The Education Department, declaring that Georgia, Oklahoma, and Missouri have fulfilled the promises they made in desegregation plans, has released the states’ higher-education systems from federal oversight.
The states were among 14 that signed agreements to desegregate their colleges and universities in the 1970’s. The department last year declared four of the states to be in compliance with civil-rights laws and said six others--including the three involved in the decision announced last month--would attain that status once they finished implementing some measures called for in their plans. (See Education Week, Feb. 17, 1988.)
Civil-rights advocates denounced the department’s decision, arguing that the states had met few goals for recruitment and retention of minority students and staff members, despite the measures called for in the plans. They insisted that the department should have measured achievement rather than effort.
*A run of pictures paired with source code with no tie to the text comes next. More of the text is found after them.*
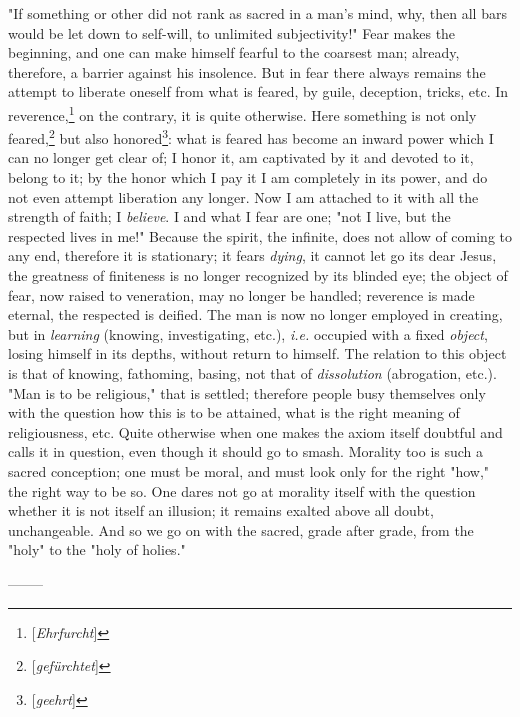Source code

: \documentclass[a4paper]{book}
\begin{document}
 "{}If something or other did not rank as sacred in a man's mind, why, then 
all bars would be let down to self-will, to unlimited subjectivity!"{} Fear 
makes the beginning, and one can make himself fearful to the coarsest man; 
already, therefore, a barrier against his insolence. But in fear there always 
remains the attempt to liberate oneself from what is feared, by guile, 
deception, tricks, etc. In reverence,\footnote{[\textit{Ehrfurcht}]} on the 
contrary, it is quite otherwise. Here something is not only 
feared,\footnote{[\textit{gef\"urchtet}]} but also 
honored\footnote{[\textit{geehrt}]}: what is feared has become an inward power 
which I can no longer get clear of; I honor it, am captivated by it and 
devoted to it, belong to it; by the honor which I pay it I am completely in 
its power, and do not even attempt liberation any longer. Now I am attached to 
it with all the strength of faith; I \textit{believe}. I and what I fear are 
one; "{}not I live, but the respected lives in me!"{} Because the spirit, the 
infinite, does not allow of coming to any end, therefore it is stationary; it 
fears \textit{dying}, it cannot let go its dear Jesus, the greatness of 
finiteness is no longer recognized by its blinded eye; the object of fear, now 
raised to veneration, may no longer be handled; reverence is made eternal, the 
respected is deified. The man is now no longer employed in creating, but in 
\textit{learning} (knowing, investigating, etc.), \textit{i.e.} occupied with 
a fixed \textit{object}, losing himself in its depths, without return to 
himself. The relation to this object is that of knowing, fathoming, basing, 
not that of \textit{dissolution} (abrogation, etc.). "{}Man is to be 
religious,"{} that is settled; therefore people busy themselves only with the 
question how this is to be attained, what is the right meaning of 
religiousness, etc. Quite otherwise when one makes the axiom itself doubtful 
and calls it in question, even though it should go to smash. Morality too is 
such a sacred conception; one must be moral, and must look only for the right 
"{}how,"{} the right way to be so. One dares not go at morality itself with 
the question whether it is not itself an illusion; it remains exalted above 
all doubt, unchangeable. And so we go on with the sacred, grade after grade, 
from the "{}holy"{} to the "{}holy of holies."{}

\begin{center}
--------\end{center}
\end{document}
The agreements resulted from a tangled court case most recently known as Adams v. Bennett. It was originally filed in 1970 by civil-rights groups seeking to force the federal government to move against states that had been found to be operating segregated colleges.
The case, which was broadened to encompass charges that the Education Department was not adequately investigating civil-rights complaints in precollegiate education, was dismissed last year, but the department retained the higher-education plans.
Arkansas, North Carolina, South Carolina, and West Virginia were declared to be in compliance last year. The department is still reviewing reports from Delaware, Florida, and Virginia on completion of their plans.
Maryland’s plan expires in 1990, and the department has not yet decided whether Kentucky, Pennsylvania, and Texas, whose plans expired in 1987 and 1988, have met their obligations.